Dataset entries
┌──

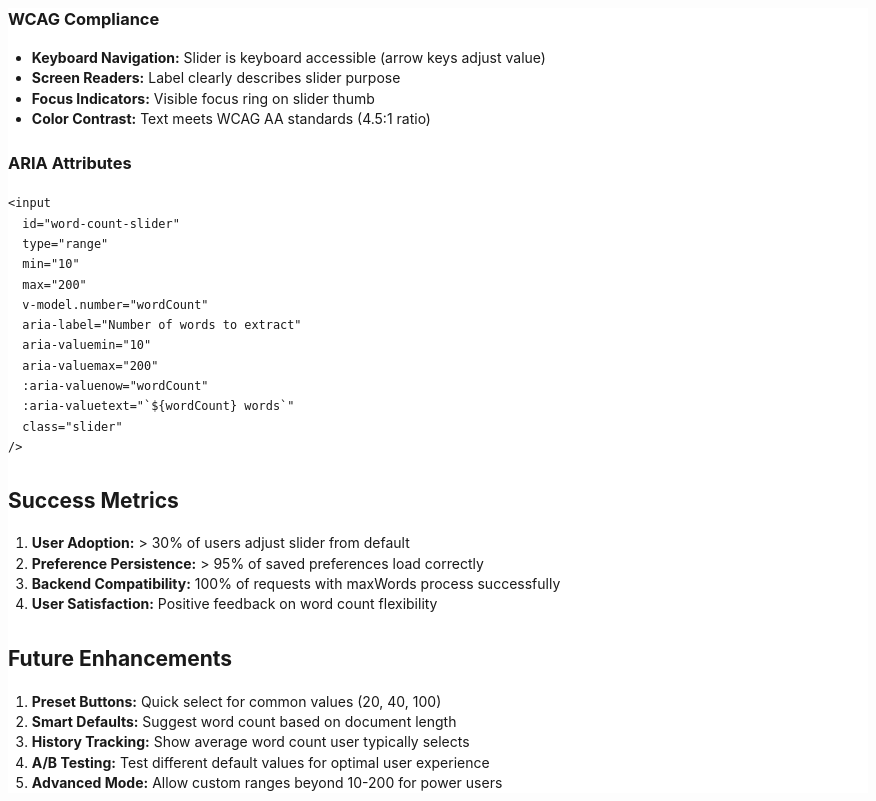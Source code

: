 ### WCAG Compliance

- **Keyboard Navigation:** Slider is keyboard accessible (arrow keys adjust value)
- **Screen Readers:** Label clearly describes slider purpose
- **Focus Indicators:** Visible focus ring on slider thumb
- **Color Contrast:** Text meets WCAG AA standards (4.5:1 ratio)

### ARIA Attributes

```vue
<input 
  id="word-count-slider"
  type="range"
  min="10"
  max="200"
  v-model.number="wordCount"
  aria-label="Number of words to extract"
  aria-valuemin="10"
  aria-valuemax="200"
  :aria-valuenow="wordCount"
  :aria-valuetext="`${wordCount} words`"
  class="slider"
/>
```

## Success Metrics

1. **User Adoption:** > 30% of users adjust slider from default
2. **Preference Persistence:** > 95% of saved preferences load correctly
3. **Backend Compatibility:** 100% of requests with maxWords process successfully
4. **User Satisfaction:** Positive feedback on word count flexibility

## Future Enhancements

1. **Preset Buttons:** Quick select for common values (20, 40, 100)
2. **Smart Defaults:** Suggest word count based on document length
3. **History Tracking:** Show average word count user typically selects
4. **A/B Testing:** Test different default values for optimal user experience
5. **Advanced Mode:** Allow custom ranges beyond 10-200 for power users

└──

The problem
Output, exactly and with nothing else, the lines from the line containing "- **Color Contrast:**" to the end of the entries.

Answer section
- **Color Contrast:** Text meets WCAG AA standards (4.5:1 ratio)

### ARIA Attributes

```vue
<input 
  id="word-count-slider"
  type="range"
  min="10"
  max="200"
  v-model.number="wordCount"
  aria-label="Number of words to extract"
  aria-valuemin="10"
  aria-valuemax="200"
  :aria-valuenow="wordCount"
  :aria-valuetext="`${wordCount} words`"
  class="slider"
/>
```

## Success Metrics

1. **User Adoption:** > 30% of users adjust slider from default
2. **Preference Persistence:** > 95% of saved preferences load correctly
3. **Backend Compatibility:** 100% of requests with maxWords process successfully
4. **User Satisfaction:** Positive feedback on word count flexibility

## Future Enhancements

1. **Preset Buttons:** Quick select for common values (20, 40, 100)
2. **Smart Defaults:** Suggest word count based on document length
3. **History Tracking:** Show average word count user typically selects
4. **A/B Testing:** Test different default values for optimal user experience
5. **Advanced Mode:** Allow custom ranges beyond 10-200 for power users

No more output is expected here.